Dataset entries
====================
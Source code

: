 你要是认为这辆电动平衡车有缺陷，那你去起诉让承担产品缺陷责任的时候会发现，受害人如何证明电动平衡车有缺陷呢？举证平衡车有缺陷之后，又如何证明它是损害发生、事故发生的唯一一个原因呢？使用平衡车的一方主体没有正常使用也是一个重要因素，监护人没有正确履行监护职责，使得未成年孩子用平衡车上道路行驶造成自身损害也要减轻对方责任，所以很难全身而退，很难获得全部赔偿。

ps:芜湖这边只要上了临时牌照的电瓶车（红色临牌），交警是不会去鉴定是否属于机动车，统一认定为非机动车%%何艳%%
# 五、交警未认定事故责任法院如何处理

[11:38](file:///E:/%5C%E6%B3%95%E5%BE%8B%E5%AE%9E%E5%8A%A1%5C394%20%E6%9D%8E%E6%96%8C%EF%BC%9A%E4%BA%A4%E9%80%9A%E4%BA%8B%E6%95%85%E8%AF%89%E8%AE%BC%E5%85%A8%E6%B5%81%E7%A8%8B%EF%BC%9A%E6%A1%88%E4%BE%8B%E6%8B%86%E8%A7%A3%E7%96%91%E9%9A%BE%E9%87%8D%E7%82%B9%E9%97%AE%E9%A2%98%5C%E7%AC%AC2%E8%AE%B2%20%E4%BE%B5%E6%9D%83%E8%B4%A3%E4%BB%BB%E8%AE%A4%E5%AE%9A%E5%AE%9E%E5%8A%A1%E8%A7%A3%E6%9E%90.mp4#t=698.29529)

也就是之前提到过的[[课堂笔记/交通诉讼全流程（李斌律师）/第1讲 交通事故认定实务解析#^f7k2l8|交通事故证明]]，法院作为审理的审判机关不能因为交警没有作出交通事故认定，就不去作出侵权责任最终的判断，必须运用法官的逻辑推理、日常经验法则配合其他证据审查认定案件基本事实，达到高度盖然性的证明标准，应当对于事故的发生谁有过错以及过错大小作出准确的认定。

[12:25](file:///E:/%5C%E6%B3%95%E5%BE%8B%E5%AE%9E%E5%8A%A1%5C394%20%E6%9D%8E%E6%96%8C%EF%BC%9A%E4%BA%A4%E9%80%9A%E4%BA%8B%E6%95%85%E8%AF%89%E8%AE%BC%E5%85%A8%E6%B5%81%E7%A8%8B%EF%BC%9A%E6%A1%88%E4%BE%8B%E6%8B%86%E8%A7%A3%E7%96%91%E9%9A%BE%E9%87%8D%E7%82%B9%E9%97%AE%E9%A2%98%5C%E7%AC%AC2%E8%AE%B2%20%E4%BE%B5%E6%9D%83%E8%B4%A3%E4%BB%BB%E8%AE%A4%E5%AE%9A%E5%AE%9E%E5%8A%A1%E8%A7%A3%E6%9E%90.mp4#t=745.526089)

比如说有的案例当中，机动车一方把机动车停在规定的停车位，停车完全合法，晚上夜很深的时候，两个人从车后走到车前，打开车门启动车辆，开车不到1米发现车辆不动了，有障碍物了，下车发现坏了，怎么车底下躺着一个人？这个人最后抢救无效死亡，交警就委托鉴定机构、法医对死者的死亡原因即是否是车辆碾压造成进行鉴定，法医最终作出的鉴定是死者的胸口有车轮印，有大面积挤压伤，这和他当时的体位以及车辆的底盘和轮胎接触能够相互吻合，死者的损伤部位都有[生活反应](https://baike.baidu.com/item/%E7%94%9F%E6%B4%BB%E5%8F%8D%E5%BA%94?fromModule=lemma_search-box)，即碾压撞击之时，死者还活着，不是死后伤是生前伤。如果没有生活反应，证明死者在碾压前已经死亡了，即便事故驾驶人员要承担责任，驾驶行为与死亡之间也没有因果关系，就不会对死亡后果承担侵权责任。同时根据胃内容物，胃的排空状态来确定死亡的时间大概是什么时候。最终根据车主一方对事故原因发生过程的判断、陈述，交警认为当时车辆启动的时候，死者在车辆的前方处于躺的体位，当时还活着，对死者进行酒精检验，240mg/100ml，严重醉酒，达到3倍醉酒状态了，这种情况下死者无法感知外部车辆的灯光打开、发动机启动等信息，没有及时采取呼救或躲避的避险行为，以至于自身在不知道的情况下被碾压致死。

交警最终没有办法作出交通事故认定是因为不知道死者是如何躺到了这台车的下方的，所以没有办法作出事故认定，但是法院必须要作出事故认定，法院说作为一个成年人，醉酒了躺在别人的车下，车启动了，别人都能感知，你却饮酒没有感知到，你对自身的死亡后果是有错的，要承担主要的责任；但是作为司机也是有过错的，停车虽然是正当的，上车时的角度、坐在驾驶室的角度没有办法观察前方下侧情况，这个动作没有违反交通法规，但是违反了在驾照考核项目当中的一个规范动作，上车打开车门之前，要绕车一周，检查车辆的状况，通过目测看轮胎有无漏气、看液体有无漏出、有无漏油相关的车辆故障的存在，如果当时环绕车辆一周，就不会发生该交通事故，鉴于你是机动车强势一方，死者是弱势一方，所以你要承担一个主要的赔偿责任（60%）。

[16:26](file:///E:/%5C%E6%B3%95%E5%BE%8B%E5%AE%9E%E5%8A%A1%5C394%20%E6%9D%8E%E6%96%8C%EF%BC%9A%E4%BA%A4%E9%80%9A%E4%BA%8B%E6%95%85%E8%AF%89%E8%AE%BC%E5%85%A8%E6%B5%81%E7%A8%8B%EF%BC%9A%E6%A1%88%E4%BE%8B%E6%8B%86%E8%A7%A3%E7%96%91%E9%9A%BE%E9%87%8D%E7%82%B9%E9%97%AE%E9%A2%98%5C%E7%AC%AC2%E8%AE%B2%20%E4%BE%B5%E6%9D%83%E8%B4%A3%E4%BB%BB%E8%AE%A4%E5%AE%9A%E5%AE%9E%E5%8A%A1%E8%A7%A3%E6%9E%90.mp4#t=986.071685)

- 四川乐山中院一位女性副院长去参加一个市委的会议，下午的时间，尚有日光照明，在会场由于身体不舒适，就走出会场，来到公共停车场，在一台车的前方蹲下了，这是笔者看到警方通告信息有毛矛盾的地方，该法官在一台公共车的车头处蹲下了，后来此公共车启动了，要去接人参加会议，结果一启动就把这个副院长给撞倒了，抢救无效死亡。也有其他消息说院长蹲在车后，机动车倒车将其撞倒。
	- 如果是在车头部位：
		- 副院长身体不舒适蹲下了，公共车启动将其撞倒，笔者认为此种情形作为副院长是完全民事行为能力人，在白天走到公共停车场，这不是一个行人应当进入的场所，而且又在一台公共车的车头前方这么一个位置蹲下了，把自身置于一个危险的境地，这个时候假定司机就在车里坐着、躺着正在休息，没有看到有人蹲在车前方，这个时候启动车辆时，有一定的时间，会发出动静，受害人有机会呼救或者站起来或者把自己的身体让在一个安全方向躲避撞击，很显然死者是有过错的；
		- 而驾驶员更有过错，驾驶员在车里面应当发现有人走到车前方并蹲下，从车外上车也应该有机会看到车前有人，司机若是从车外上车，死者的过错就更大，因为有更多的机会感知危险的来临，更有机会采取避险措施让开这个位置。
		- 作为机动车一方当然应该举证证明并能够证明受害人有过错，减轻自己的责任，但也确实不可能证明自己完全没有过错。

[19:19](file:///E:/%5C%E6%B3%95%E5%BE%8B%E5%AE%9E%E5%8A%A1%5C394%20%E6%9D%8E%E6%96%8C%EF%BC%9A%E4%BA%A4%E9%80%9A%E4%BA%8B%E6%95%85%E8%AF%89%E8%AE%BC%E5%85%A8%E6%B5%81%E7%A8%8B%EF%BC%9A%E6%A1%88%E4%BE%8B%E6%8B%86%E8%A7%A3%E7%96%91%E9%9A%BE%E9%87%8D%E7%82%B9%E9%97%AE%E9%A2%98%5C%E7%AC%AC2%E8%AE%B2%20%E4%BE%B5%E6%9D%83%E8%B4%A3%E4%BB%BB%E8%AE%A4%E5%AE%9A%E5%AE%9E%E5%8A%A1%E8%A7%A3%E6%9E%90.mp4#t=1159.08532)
====================
_What is expected:_
Take the entries above and copy them exactly from the first line through the line with "# 五、交警未认定事故责任法院如何处理"; leave out every line after it.

_Solution to this exercise:_
Source code

: 你要是认为这辆电动平衡车有缺陷，那你去起诉让承担产品缺陷责任的时候会发现，受害人如何证明电动平衡车有缺陷呢？举证平衡车有缺陷之后，又如何证明它是损害发生、事故发生的唯一一个原因呢？使用平衡车的一方主体没有正常使用也是一个重要因素，监护人没有正确履行监护职责，使得未成年孩子用平衡车上道路行驶造成自身损害也要减轻对方责任，所以很难全身而退，很难获得全部赔偿。

ps:芜湖这边只要上了临时牌照的电瓶车（红色临牌），交警是不会去鉴定是否属于机动车，统一认定为非机动车%%何艳%%
# 五、交警未认定事故责任法院如何处理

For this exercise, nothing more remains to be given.